§ Work instruction
Scan the data for lines with "from" and report the count by itself.

§ Input records

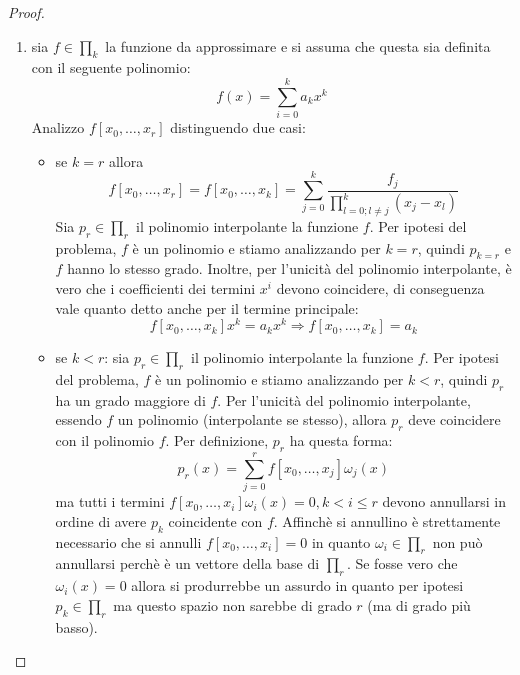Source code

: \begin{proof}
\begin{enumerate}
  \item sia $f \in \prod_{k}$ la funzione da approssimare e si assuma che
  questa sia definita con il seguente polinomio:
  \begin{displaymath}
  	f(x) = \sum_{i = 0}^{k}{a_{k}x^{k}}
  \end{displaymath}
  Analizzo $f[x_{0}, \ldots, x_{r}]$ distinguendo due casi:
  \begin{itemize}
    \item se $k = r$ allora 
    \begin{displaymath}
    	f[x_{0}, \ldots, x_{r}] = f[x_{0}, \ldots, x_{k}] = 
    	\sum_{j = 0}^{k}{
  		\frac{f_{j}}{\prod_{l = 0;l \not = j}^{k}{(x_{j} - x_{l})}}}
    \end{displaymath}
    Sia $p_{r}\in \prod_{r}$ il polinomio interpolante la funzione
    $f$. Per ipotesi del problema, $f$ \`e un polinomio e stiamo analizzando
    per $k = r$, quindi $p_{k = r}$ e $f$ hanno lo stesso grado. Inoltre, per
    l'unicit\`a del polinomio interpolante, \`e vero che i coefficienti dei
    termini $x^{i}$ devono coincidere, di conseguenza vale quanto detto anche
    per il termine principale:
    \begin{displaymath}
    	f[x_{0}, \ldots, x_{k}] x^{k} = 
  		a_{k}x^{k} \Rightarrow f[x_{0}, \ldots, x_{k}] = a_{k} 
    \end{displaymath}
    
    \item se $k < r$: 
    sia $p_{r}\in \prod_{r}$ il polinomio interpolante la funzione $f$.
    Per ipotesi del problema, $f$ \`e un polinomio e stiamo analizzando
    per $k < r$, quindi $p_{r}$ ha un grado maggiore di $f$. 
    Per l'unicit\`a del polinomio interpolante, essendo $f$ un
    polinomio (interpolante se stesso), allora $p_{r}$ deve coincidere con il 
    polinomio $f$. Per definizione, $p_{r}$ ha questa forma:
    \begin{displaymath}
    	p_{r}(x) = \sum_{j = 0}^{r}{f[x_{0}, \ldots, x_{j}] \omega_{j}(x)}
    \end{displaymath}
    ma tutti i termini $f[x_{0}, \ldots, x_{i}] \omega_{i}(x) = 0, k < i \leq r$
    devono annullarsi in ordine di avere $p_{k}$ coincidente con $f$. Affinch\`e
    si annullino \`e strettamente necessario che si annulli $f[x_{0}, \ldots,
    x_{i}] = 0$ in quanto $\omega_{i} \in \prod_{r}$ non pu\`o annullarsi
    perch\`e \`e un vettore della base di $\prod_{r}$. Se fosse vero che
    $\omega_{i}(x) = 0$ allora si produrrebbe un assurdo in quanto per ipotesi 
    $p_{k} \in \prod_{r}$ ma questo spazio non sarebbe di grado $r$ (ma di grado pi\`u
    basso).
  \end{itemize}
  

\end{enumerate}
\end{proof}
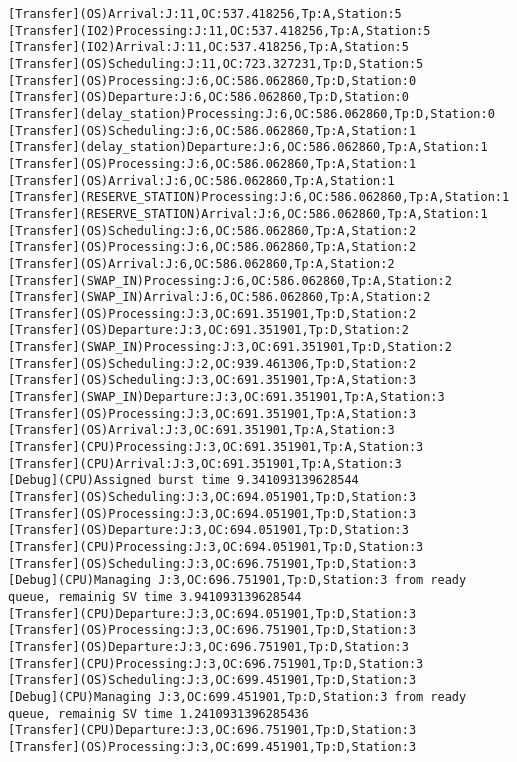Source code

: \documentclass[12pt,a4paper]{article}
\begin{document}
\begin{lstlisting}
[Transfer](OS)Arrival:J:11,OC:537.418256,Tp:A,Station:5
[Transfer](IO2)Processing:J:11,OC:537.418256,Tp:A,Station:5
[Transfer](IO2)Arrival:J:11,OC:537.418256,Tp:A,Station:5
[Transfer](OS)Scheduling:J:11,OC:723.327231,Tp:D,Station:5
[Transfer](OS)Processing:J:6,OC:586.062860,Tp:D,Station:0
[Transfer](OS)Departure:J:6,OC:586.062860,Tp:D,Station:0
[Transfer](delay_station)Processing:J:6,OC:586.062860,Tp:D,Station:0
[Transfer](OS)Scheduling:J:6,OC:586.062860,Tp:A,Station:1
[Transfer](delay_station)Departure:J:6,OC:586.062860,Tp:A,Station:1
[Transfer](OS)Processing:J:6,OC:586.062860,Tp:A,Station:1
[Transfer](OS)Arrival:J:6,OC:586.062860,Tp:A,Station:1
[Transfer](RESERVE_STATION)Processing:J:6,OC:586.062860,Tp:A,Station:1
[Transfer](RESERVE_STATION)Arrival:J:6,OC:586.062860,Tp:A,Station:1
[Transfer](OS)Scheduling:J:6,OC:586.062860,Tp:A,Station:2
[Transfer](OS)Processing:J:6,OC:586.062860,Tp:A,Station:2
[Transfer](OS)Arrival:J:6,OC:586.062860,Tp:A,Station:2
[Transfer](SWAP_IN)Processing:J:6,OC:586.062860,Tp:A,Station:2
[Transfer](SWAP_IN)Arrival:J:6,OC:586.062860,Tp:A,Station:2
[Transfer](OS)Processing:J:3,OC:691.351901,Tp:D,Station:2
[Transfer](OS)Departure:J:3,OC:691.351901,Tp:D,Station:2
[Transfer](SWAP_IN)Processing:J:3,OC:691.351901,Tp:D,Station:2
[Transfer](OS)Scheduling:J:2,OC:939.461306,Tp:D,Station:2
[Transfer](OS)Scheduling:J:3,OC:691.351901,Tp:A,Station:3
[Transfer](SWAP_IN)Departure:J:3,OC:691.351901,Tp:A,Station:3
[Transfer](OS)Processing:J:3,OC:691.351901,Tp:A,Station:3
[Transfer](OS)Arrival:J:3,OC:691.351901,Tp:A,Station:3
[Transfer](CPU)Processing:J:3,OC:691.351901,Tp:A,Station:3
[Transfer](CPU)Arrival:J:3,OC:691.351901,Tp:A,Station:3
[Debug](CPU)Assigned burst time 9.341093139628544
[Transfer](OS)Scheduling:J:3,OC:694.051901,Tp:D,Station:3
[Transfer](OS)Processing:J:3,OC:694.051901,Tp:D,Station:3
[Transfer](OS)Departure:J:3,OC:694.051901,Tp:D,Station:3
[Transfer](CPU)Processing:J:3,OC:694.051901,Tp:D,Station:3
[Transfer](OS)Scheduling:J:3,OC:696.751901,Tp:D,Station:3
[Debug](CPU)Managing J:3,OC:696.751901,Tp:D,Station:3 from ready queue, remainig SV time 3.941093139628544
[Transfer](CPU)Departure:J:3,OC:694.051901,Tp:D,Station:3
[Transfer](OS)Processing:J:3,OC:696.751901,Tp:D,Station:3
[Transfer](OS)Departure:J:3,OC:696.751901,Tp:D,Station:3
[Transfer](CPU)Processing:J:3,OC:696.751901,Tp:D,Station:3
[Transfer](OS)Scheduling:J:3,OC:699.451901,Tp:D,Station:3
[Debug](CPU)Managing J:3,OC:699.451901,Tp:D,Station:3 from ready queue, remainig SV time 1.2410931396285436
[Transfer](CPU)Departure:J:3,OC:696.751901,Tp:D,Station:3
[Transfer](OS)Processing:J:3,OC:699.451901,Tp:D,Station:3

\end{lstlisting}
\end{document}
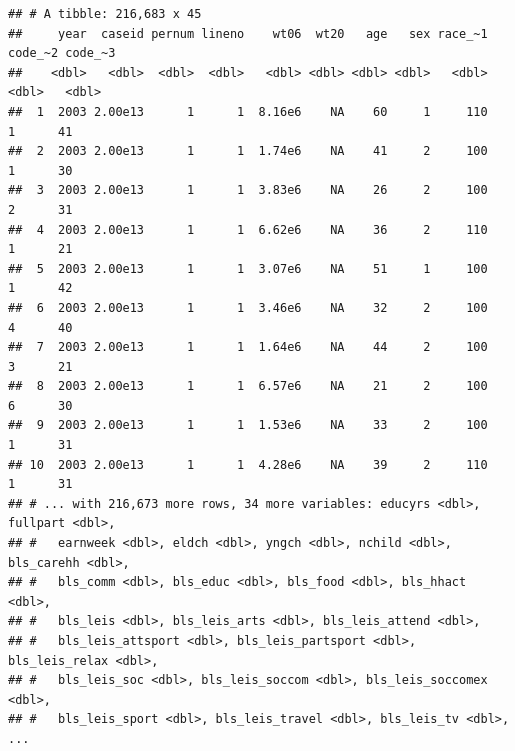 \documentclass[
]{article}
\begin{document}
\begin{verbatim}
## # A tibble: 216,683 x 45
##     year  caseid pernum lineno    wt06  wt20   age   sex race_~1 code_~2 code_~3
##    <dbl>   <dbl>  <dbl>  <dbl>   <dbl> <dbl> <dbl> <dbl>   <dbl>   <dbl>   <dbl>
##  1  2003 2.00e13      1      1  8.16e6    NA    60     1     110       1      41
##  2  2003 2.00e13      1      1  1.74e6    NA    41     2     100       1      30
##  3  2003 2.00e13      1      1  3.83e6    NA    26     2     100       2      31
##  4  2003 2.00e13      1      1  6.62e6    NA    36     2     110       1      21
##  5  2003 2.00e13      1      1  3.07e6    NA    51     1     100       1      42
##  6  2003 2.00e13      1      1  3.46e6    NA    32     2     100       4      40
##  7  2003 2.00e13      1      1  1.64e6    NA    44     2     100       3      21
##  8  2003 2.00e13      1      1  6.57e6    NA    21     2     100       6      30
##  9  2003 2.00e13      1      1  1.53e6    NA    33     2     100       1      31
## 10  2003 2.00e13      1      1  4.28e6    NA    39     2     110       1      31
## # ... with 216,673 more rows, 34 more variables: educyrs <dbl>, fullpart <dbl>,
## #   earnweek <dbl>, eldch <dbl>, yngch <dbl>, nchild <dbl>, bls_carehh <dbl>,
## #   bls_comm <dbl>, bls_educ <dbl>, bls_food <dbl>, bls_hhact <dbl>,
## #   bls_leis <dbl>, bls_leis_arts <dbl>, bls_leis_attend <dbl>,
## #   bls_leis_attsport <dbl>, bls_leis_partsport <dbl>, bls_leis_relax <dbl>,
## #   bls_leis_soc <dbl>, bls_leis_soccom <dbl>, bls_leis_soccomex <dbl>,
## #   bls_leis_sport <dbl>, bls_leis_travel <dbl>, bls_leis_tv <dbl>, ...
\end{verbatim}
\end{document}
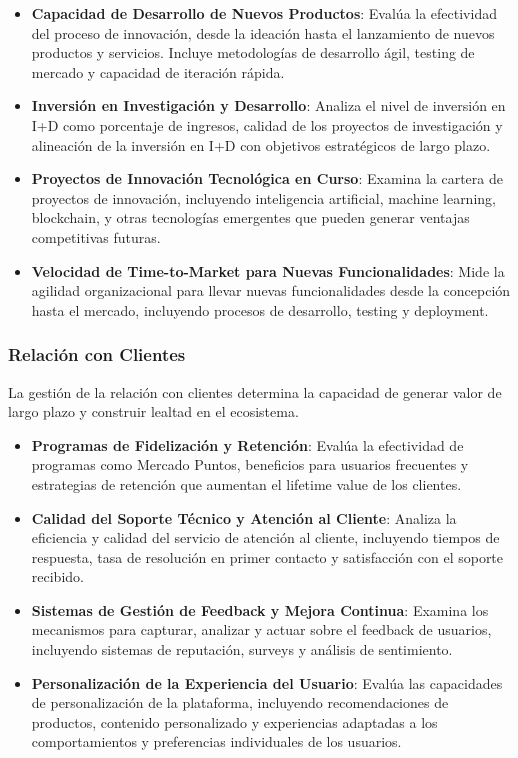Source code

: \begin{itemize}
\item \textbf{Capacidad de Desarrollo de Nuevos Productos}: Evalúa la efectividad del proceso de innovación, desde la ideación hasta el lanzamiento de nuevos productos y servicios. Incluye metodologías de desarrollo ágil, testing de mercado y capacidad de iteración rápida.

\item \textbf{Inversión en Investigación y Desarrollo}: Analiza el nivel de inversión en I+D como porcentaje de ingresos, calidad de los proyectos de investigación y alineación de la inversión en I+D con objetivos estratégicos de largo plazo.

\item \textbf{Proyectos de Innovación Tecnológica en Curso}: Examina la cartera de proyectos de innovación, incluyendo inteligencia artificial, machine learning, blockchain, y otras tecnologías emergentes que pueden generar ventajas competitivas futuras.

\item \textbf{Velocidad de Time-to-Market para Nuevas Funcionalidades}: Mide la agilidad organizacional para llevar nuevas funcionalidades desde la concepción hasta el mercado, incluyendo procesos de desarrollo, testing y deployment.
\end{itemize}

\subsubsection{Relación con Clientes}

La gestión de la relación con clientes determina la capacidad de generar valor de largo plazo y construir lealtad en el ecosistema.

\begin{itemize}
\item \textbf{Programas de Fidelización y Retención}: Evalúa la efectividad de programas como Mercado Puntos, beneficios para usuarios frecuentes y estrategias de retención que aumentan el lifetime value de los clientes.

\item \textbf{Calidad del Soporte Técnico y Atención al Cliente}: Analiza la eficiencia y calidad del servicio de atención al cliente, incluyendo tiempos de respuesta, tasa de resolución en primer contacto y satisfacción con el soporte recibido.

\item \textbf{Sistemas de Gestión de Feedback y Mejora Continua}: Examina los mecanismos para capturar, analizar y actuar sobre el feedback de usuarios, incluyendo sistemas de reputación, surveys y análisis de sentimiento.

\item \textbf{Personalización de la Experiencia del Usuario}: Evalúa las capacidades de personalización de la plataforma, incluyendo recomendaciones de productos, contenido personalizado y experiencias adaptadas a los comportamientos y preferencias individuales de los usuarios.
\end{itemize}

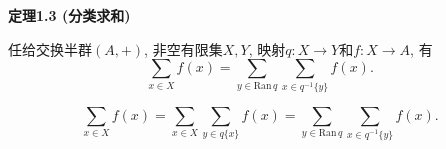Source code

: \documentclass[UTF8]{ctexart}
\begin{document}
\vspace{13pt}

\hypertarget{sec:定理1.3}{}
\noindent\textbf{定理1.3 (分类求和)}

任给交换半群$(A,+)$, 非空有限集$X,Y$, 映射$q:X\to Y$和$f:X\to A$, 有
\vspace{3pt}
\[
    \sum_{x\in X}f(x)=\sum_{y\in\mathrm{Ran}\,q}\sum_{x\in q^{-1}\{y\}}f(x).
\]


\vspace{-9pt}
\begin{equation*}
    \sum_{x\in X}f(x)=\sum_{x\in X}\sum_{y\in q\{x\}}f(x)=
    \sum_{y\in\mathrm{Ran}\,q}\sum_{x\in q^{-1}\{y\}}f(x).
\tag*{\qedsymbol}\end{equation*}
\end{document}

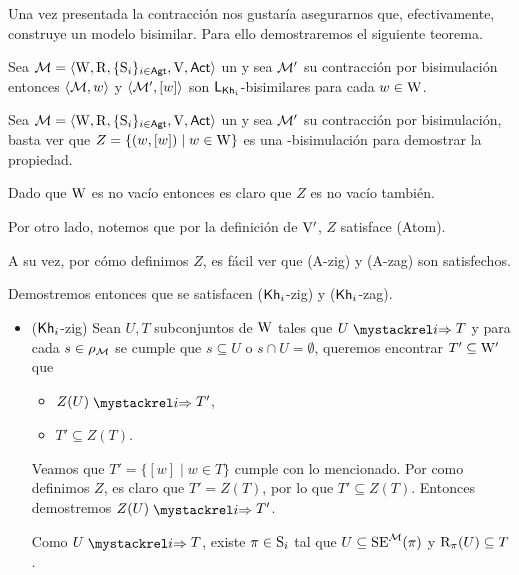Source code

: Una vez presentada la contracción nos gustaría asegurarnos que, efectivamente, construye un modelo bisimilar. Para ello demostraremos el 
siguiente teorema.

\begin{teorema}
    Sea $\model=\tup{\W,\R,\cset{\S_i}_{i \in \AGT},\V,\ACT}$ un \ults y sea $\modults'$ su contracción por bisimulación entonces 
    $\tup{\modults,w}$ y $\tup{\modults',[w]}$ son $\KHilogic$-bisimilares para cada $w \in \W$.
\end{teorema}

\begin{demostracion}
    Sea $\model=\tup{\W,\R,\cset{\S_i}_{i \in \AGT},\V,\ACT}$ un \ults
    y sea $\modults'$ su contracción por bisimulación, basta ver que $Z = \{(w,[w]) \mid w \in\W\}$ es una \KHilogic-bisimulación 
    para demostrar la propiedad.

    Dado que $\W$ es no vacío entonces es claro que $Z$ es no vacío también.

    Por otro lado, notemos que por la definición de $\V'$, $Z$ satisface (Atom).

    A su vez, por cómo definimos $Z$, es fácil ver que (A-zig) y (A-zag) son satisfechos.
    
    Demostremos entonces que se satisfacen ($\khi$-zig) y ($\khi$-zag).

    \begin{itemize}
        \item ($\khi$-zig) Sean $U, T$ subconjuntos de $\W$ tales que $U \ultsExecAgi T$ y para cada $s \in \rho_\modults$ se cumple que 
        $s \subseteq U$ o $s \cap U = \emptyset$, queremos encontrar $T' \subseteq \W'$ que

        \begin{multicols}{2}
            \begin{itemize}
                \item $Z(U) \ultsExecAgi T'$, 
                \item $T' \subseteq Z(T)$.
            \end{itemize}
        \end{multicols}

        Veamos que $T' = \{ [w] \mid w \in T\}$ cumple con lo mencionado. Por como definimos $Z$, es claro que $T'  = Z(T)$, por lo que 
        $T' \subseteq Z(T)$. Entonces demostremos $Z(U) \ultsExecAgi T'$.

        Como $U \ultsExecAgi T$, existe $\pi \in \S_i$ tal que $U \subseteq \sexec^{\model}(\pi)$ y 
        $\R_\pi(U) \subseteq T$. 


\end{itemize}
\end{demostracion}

§ Response below
2